The Pattern Shows Up Everywhere
I see this in business constantly.
A coach who offers life coaching, business coaching, health coaching, relationship coaching, and career coaching.
Who do you call them for? Everything, apparently. Which means nothing, really.
The coaches who succeed pick one thing. "I help software engineers transition to management." That's it. Clear. Focused. Powerful.
Same with my blog. I wanted to write about writing, business, productivity, psychology, philosophy, cooking, and travel.
Sounds impressive. Actually just confusing.
When I narrowed it to "systems for creators who build things," everything got clearer. I knew what to write. Readers knew what they'd get.

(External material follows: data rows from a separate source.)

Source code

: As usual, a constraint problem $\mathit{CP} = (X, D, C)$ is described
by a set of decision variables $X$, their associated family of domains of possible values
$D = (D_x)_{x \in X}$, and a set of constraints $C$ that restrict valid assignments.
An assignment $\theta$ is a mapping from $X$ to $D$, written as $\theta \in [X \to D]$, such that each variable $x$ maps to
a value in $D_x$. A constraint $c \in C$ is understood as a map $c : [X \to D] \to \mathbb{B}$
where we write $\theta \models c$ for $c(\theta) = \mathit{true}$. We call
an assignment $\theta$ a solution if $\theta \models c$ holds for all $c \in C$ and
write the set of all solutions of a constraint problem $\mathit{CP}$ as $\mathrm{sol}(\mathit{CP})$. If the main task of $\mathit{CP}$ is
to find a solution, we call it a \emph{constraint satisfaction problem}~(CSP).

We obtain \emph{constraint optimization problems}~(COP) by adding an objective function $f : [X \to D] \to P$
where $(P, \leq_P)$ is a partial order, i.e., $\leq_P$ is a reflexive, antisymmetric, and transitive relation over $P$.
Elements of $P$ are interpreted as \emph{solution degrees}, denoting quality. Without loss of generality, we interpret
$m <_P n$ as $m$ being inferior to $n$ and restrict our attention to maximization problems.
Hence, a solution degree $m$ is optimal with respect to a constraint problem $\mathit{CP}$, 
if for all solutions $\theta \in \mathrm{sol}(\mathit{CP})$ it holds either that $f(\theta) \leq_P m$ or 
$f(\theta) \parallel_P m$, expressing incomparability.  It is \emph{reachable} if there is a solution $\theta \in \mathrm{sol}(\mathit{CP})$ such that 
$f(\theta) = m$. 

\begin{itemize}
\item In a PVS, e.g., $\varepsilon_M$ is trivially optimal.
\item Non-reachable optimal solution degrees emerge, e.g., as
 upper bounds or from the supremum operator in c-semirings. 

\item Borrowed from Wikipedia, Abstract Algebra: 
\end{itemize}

Even my morning routine. I tried to fit in meditation, journaling, exercise, reading, planning, learning a language, and creative work—all before 8am.
It lasted two days.
Now my morning is three things: coffee, write, move. That's it. It actually works because it's not trying to be everything.
Focus isn't limiting. It's what makes something powerful enough to matter.
Why We Resist Cutting
Cutting feels like loss.
Every idea you remove is something you worked on. Something that could be good. Something you're excited about.
But here's the truth: trying to include everything weakens all of it.
Your novel doesn't need six subplots. It needs one great one.
Your business doesn't need fifteen services. It needs one you're known for.
Your art doesn't need to express every emotion. It needs to nail one.
Permission to Narrow
You're allowed to let your work be one thing.
Not because the other ideas are bad. Because trying to be everything dilutes what makes your work special.
Cut what doesn't serve the core. Even if it hurts. Even if those ideas are good.
Let it be what it's going to be.
Try This Today
Look at something you're creating—a project, a business, a piece of art.
Write down everything it's trying to be or do.
Now cross out half of it.
Not because those ideas are bad. Because focus is where the real power lives.
What do you need to cut from your current project?